$q:A\to B$ is a quotient map then $B$ homeomorphic to $A/\sim$ I was reading that if $q:(A,\mathcal{T}_A)\to (B,\mathcal{T}_B)$ is a quotient map then $B$ can be seen as a a quotient of $A$. Do we have $B$ homeomorphic to $A/\sim$ where $x \sim y \iff q(x)=q(y)$ (where $B$ is endowed with its topology and $A/\sim$ with the quotient topology)? How do you prove this?
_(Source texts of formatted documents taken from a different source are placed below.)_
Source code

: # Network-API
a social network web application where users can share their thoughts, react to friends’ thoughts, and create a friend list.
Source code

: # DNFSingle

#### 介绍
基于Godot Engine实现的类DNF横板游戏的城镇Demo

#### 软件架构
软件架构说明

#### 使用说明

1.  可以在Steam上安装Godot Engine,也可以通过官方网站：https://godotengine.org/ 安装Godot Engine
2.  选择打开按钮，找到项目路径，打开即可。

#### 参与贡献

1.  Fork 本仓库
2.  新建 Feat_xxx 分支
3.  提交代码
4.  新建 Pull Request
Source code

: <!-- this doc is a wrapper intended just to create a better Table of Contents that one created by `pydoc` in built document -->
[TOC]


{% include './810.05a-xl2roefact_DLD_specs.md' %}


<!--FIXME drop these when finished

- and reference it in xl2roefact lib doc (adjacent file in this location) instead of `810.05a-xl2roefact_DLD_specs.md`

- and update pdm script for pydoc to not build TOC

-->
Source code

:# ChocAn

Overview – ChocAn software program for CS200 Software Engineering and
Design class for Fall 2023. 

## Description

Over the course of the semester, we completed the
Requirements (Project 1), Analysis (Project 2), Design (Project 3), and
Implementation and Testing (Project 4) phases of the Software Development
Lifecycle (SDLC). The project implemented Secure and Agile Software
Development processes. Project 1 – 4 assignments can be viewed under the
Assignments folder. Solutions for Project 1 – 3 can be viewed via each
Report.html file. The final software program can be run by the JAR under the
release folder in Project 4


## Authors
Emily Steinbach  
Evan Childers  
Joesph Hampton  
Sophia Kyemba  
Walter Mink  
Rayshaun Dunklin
With the universal property of quotient?
 A: Let $\nu:A\to A/\sim$ denote the function prescribed by $x\mapsto[x]_{\sim}$. Then $\nu$ and $q$ are both quotient maps.
Function $\nu:A\to A/{\sim}$ respects function $q$ in the sense that
$q\left(x\right)=q\left(y\right)\implies\nu\left(x\right)=\nu\left(y\right)$.
This means exactly that $\nu=f\circ q$ for a function $f:A/{\sim}\to B$.
Since $q$ is a quotient map the continuity of $f\circ q$ implies
continuity of $f$.
Function $q:A\to B$ respects function $\nu$ in the sense that $\nu\left(x\right)=\nu\left(y\right)\implies q\left(x\right)=q\left(y\right)$.
This means exactly that $q=g\circ\nu$ for a function $g:B\to A/{\sim}$.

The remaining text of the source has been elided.